Leslie West, Mountain Guitarist Who Belted Out ‘Mississippi Queen,’ Dead at 75

Rolling Stone

Leslie West, the towering guitarist who created the hard-rock milestone “Mississippi Queen” with his band Mountain, died Wednesday morning. West’s brother, Larry West Weinstein, confirmed the musician’s death to Rolling Stone. He was 75. The cause of death was cardiac arrest. On Monday, West was rushed to a hospital after suffering cardiac arrest at his home near Daytona, Florida, where he never regained consciousness.

Released in 1970 on Mountain’s debut album, Climbing!, “Mississippi Queen” was two and a half minutes of boisterous bliss built around West’s burly yowl and guitar blasts and drummer Corky Laing’s completely unironic cowbell. One of those never-say-die songs of the classic-rock era, “Mississippi Queen” has been featured in countless soundtracks, TV shows (The Americans, The Simpsons), and in Guitar Hero III. In an interview with Guitar Player earlier this year, West said the song “has just everything you need to make it a winner. You’ve got the cowbell, the riff is pretty damn good, and it sounds incredible. It feels like it wants to jump out of your car radio. To me, it sounds like a big, thick milkshake. It’s rich and chocolatey. Who doesn’t love that?”
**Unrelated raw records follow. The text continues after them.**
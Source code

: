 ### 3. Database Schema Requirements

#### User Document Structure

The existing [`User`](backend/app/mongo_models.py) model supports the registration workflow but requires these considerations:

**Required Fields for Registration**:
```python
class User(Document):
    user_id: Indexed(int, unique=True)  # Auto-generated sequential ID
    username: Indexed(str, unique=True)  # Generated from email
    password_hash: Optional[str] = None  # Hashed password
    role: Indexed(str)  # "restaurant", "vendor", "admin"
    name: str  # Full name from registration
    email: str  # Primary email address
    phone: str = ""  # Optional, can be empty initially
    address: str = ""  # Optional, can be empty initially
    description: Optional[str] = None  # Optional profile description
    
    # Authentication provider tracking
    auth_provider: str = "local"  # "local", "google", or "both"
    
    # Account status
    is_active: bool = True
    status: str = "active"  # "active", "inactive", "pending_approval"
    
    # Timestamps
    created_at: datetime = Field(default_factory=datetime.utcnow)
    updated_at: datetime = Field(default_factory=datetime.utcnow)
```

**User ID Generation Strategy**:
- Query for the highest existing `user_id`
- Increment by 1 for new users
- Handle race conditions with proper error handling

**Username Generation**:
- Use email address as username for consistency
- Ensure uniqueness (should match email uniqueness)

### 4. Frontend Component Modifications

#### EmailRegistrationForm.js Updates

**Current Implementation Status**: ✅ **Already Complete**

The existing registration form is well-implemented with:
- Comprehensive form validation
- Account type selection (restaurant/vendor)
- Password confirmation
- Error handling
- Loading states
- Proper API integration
A contemporary of Eric Clapton, Jimmy Page, and Jimi Hendrix, West was respected for his versatile playing (from fingerpicking to metallic power chords) and was revered by a new generation of guitar players who followed. In 2011, Eddie Van Halen told Rolling Stone that West and Deep Purple’s Ritchie Blackmore were among his biggest influences: “Leslie West has this incredible tone in Mountain,” Van Halen said.